Here's some info that we think will be interesting to read while you steep your first tea!
**We'll add links to the teas mentioned in this post on April 15th when the teas are available for sale in our online tea shop.
Isn't it spelled Puerh? Pu-er? Puer? Pu'er? Pu'erh? Yes, yes, yes, yes and yes.
Dare we call Pu-erh tea the most exotic tea in China?? You may have heard people say that tea is fermented. It's not. Usually. Pu-erh is the only tea that goes through true fermentation. Many people call the oxidation process of black tea 'fermentation', but that's another topic altogether. There are two types of pu-erh tea: Sheng pu’er (“raw” or “green”), which is not oxidized. Shou pu’er (“cooked” or “black”), which is oxidized.
Sheng Pu-erh (example from a previous month)
Choco Shou Pu-erh from this month
Sheng pu-erh is the most prized. It is an investment – bought young and set aside to age - you wouldn't blend this with chocolate :) We can talk about Sheng later. Shou pu-erh is less expensive, but still delicious, and the type that you would normally buy to drink right away. Like any other tea, there are varying quality levels. The one we curated this month, Choco Shou, is a high quality shou pu-erh. Shou pu-erh is more approachable, less of an acquired taste, and therefore great for newbies to pu-erh.
If pu-erh intrigues you, this is the varietal that can create a life-long obsession! Just search on Instagram or Twitter and you'll find many a tea drinker with this obsession.
Pu-erh is best brewed in full rolling boil water around the 93°-100°C (200°-212°F). The same leaves can be infused many times, with each infusion revealing something different. For a flavoured pu-erh the flavour will not last the same length as the natural tea flavours. You can steep pu-erh between 2 and 5 minutes, though for Choco Shou, we recommend 3-4. As with any tea, experiment for your personal taste.
If you think in antioxidants only, then yes. Green rooibos has higher levels of antioxidants than red rooibos. This month's selection, Perles de Antilles is a uniquely flavoured green rooibos.
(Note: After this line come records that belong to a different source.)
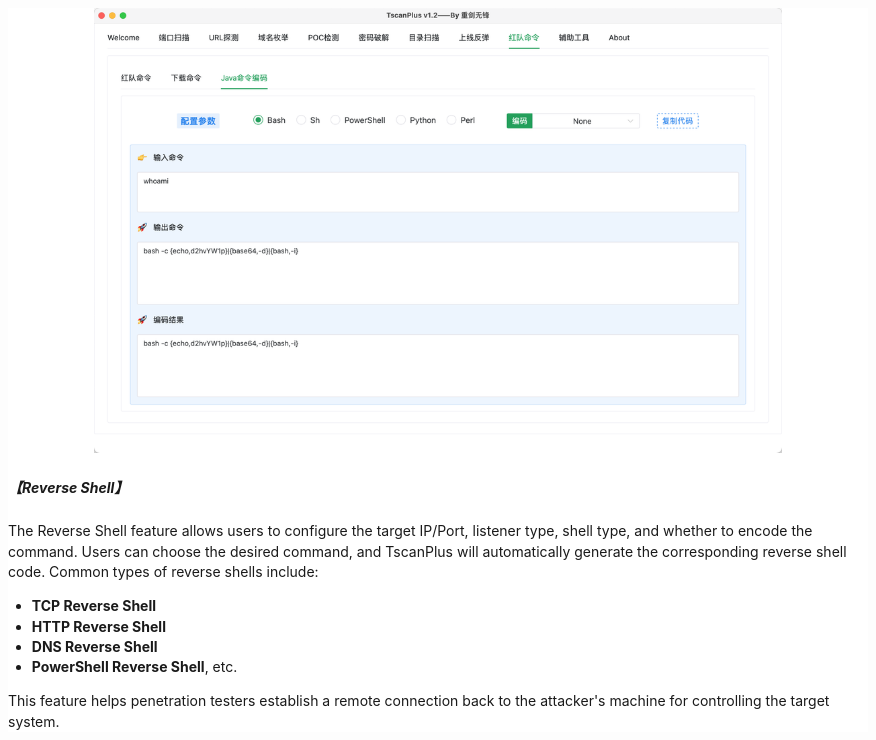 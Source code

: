 <div align=center><img src=images/image-20240111143548211.png width=80% ></div>

##### **【Reverse Shell】**

The Reverse Shell feature allows users to configure the target IP/Port, listener type, shell type, and whether to encode the command. Users can choose the desired command, and TscanPlus will automatically generate the corresponding reverse shell code. Common types of reverse shells include:
- **TCP Reverse Shell**
- **HTTP Reverse Shell**
- **DNS Reverse Shell**
- **PowerShell Reverse Shell**, etc.

This feature helps penetration testers establish a remote connection back to the attacker's machine for controlling the target system.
Back to basics for a second. Rooibos tea is a herbal tea. It's made from the Rooibos plant that grows in South America. Both green and red rooibos come from the same plant. The difference between the two is in the processing. Red rooibos is oxidized (exposed to oxygen), green rooibos is not. Instead, green rooibos is dried (halted by steaming the leaves) soon after picking so that it doesn't oxidize when exposed.
Halting the oxidation process means locking in the plants natural enzymes. In general though, both types of rooibos are chalk full of healthful properties. In addition to the high antioxidant levels, rooibos is loaded with minerals that support your health like potassium, manganese, fluoride, iron, copper, zinc, magnesium and calcium. The zinc and good levels of alpha hydroxy acid makes rooibos great for healthy and clear skin. rooibos suppressed fasting glucose levels, lowers blood pressure
Drink the kind of rooibos you like better because they both have healthful properties.
Perles de Antilles makes a refreshing iced tea. You can steep it 2 ways depending on how much of a planner you are.
You've decided you want iced tea tomorrow. Perfect. You have time to make iced tea our favourite way, by cold steeping. You can use this for any type of tea and it creates a super smooth, flavourful iced tea.
Use about 1.5x the amount of tea you would per cup of hot tea. So, for 1 cup of cold water, use 1.5tsp of tea. Let's say you're making a 4 cup jug of iced tea:
- measure out 6 tsp of tea
- fill a 4 cup jug with cold, filtered water.
- put the jug in the fridge for 4-10 hours (overnight is great)
- strain out the leaves and serve!
If you have a brew in a mug filter you can pour the tea through that and into your mug. You can also get resourceful and use a strainer. Until you realize you're making enough tea to warrant buying a proper iced tea making jug.
Double Strength over ice:
If you didn't make the tea last night, no worries. You can make instant iced tea as well by boiling water and steeping a cup double strength.
- use 2 tsp of tea per cup. Steep as per the tea's steeping guidelines
- remove the leaves (if you want it sweet, add your sweetener while it's hot)
- pour over ice and enjoy!
You may be experience the effects of tannins in the Nilgiri Coonoor. Tannins are a class of natural compounds found in tea (and walnuts and grapes for wine). They are astringent and bitter. They can dry out your mouth and create a rough texture on the tongue. If you oversteep a black tea, this can get really bad. Milk and lemon cut the astringency.
Tannins are the common name for polyphenols. They're responsible for the antioxidant activities of black tea. Antioxidants are healthy!
They're created during the oxidation step in tea processing, when colourless and flavourless natural substances in the tea are transformed into colourful and astringent tannins. That's why you don't have tannins in white and green tea (little to no oxidation), but you do in black (fully oxidized). Tannins introduce structure and therefore more flavour, just like they do in wine. Our conclusion is that tannins are a good thing.